**Required work**
Give only the number of lines in the records that include "available".

Records shown Block Start

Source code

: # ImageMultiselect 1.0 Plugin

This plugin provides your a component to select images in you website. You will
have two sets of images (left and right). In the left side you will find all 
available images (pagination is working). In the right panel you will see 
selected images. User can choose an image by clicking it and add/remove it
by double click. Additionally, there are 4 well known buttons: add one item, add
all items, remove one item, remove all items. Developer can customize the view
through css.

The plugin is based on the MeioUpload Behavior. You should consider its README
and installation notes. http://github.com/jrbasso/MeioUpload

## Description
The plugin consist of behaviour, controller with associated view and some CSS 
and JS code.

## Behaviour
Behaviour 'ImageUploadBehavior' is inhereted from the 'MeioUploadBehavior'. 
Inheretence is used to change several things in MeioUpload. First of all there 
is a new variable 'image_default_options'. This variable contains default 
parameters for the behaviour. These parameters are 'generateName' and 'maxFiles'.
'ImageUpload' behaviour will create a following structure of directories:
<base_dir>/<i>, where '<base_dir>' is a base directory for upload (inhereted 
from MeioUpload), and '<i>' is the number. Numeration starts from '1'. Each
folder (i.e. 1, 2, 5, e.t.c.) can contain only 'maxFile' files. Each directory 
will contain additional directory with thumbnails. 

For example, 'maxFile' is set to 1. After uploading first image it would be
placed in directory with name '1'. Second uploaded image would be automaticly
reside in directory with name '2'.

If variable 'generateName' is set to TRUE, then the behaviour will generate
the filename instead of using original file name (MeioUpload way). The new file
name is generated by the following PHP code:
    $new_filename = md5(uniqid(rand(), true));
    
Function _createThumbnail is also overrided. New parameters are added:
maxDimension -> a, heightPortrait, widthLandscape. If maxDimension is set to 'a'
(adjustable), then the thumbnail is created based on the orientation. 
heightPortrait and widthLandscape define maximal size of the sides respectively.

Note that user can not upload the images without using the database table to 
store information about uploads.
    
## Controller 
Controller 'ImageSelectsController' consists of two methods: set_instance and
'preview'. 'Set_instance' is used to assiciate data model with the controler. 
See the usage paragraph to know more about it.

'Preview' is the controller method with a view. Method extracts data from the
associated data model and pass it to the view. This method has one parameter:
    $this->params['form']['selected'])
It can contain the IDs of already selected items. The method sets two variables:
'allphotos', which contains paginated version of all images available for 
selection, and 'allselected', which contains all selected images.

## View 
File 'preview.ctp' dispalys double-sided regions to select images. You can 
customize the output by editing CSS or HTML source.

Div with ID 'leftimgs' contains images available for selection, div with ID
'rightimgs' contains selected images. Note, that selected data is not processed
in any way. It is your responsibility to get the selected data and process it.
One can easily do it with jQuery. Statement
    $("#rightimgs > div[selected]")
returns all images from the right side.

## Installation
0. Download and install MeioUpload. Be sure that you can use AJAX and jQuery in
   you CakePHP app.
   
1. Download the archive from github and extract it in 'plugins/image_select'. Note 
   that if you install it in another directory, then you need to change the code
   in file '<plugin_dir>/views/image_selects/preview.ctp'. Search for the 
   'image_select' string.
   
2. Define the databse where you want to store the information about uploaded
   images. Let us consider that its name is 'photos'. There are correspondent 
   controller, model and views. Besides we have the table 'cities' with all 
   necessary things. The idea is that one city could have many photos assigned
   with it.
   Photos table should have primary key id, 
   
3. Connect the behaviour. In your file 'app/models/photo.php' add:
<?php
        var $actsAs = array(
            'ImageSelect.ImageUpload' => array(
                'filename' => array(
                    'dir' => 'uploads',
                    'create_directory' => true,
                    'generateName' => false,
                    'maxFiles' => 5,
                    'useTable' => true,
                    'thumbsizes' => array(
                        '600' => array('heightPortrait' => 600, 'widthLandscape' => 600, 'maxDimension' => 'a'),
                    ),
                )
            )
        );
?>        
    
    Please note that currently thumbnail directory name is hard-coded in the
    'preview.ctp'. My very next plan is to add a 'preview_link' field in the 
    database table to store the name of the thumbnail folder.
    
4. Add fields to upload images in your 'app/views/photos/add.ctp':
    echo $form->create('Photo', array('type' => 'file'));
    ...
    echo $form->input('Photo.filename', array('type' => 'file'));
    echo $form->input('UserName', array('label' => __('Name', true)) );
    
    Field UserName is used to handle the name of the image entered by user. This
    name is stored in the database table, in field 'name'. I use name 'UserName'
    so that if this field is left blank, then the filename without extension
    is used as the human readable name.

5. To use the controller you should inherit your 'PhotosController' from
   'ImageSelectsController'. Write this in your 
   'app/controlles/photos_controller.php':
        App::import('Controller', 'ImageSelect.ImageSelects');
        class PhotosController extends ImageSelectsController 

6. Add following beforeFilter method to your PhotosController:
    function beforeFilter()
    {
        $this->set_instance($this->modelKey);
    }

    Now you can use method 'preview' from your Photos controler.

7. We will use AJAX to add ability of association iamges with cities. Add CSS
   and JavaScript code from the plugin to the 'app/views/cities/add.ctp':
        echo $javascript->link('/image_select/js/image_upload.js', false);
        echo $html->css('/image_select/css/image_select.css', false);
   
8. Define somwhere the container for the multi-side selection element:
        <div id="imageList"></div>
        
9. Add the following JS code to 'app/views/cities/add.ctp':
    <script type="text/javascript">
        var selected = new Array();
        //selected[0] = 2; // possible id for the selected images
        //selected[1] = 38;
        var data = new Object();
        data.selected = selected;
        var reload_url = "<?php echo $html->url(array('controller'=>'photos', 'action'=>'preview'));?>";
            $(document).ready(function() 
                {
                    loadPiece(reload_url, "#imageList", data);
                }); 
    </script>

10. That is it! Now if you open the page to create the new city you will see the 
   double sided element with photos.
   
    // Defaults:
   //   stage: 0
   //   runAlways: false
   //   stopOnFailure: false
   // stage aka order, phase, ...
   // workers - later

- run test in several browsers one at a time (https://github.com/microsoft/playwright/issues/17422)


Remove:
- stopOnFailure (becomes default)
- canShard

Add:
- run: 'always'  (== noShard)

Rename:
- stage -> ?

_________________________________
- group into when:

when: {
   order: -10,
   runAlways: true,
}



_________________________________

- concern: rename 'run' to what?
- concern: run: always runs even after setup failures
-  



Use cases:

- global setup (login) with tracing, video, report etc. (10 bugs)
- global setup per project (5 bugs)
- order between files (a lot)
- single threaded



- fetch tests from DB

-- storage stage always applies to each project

Records shown Block End

**Response**
3